展望2021:コロナ・パンデミック衰えず航空業界は正念場
いずれ旅客需要が19年の水準に戻っても、企業の出張抑制で特に国際線のビジネス需要は減る傾向だろう。その場合イールド(旅客1人に対する1キロメートルあたり収入単価)が下がり、事業収入は落ちる。イールド低下は大手には痛いが、低コストで運営できるLCCには有利に働く。
環境意識の高まりで鉄道と競争
航空業界には、環境問題への対応という課題もある。飛行機はもともと二酸化炭素(CO2)排出量が多く、環境団体から批判が高まっている。欧州では「飛び恥」と呼ばれることもある。米国では環境政策に注力するバイデン次期大統領が鉄道の拡張を支持しており、世界的に「飛行機ではなく、高速鉄道で」という動きが強まりかねない。
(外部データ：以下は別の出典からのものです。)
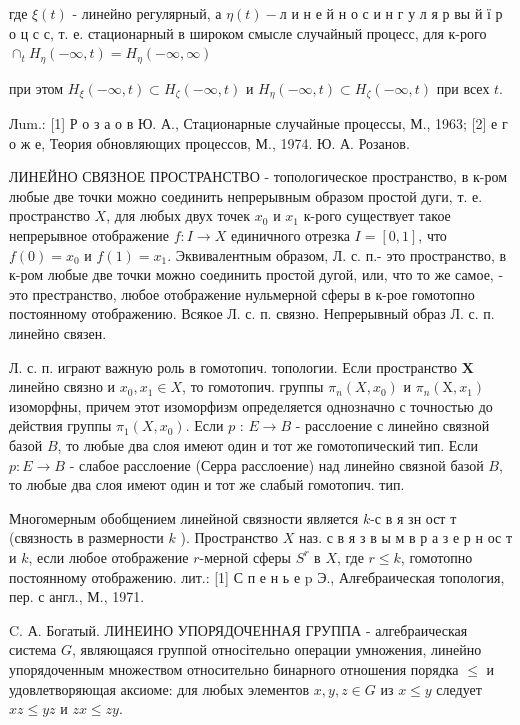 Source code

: \documentclass[10pt]{article}
\begin{document}
где $\xi(t)$ - линейно регулярный, а $\eta(t)-л$ и н е й н о с и н г у л я р вы й ї р о ц с с, т. е. стационарный в широком смысле случайный процесс, для к-рого $\cap_{t} H_{\eta}(-\infty, t)=H_{\eta}(-\infty, \infty)$



при этом $H_{\xi}(-\infty, t) \subset H_{\zeta}(-\infty, t)$ и $H_{\eta}(-\infty, t) \subset H_{\zeta}(-\infty, t)$ при всех $t$.



Лum.: [1] Р о з а о в Ю. А., Стационарные случайные процессы, М., 1963; [2] е г о ж е, Теория обновляющих процессов, М., 1974. Ю. А. Розанов.



ЛИНЕЙНО СВЯЗНОЕ ПРОСТРАНСТВО - топологическое пространство, в к-ром любые две точки можно соединить непрерывным образом простой дуги, т. е. пространство $X$, для любых двух точек $x_{0}$ и $x_{1}$ к-рого существует такое непрерывное отображение $f: I \rightarrow X$ единичного отрезка $I=[0,1]$, что $f(0)=x_{0}$ и $f(1)=x_{1}$. Эквивалентным образом, Л. с. п.- это пространство, в к-ром любые две точки можно соединить простой дугой, или, что то же самое, - это престранство, любое отображение нульмерной сферы в к-рое гомотопно постоянному отображению. Всякое Л. с. п. связно. Непрерывный образ Л. с. п. линейно связен.



Л. с. п. играют важную роль в гомотопич. топологии. Если пространство $\boldsymbol{X}$ линейно связно и $x_{0}, x_{1} \in X$, то гомотопич. группы $\pi_{n}\left(X, x_{0}\right)$ и $\pi_{n}\left(\mathrm{X}, x_{1}\right)$ изоморфны, причем этот изоморфизм определяется однозначно с точностью до действия группы $\pi_{1}\left(X, x_{0}\right)$. Если $p$ : $E \rightarrow B$ - расслоение с линейно связной базой $B$, то любые два слоя имеют один и тот же гомотопический тип. Если $p: E \rightarrow B$ - слабое расслоение (Серра расслоение) над линейно связной базой $B$, то любые два слоя имеют один и тот же слабый гомотопич. тип.



Многомерным обобщением линейной связности является $k$-с в я зн ост т (связность в размерности $k$ ). Пространство $X$ наз. с в я з в ы м в р а з е р н ос т и $k$, если любое отображение $r$-мерной сферы $S^{r}$ в $X$, где $r \leqslant k$, гомотопно постоянному отображению. лит.: [1] С п е н ь е p Э., Алғебраическая топология, пер. с англ., М., 1971.



C. А. Богатый. ЛИНЕИНО УПОРЯДОЧЕННАЯ ГРУППА - алгебраическая система $G$, являющаяся группой относітельно операции умножения, линейно упорядоченным множеством относительно бинарного отношения порядка $\leqslant$ и удовлетворяющая аксиоме: для любых элементов $x, y, z \in G$ из $x \leqslant y$ следует $x z \leqslant y z$ и $z x \leqslant z y$.
\end{document}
機関投資家や消費者からの環境対応イメージに配慮し、一般企業が飛行機の利用を抑えることも考えられる。フランス政府はエールフランスへの公的資金投入の条件にグリーンポリシーを付加しており、鉄道と競合する国内の短距離路線を廃止する方針も示している。
ANA・JAL統合論
コロナを機に、ANAとJALの統合論も再燃している。特に国際線は統合して1社化すべきなどの意見も聞かれるが、航空大手は国内線と国際線を併せ持ち、両者を結び付けるネットワークを持つことで成立している。何より国際線専従はイベントリスクに対して脆弱(ぜいじゃく)すぎる。ANAやJALが国際線専従だったなら、コロナ禍でとっくに破綻していただろう。
事実、国際線専従のシンガポール航空は危機にひんし、シンガポール政府が政府系ファンドを通じて1.2兆円を超える巨額支援を行っている。香港のキャセイ・パシフィック航空も同様だ。
両社のライバル関係により、価格だけでなく、サービスにも磨きがかかっている。競争原理は残したほうがいい。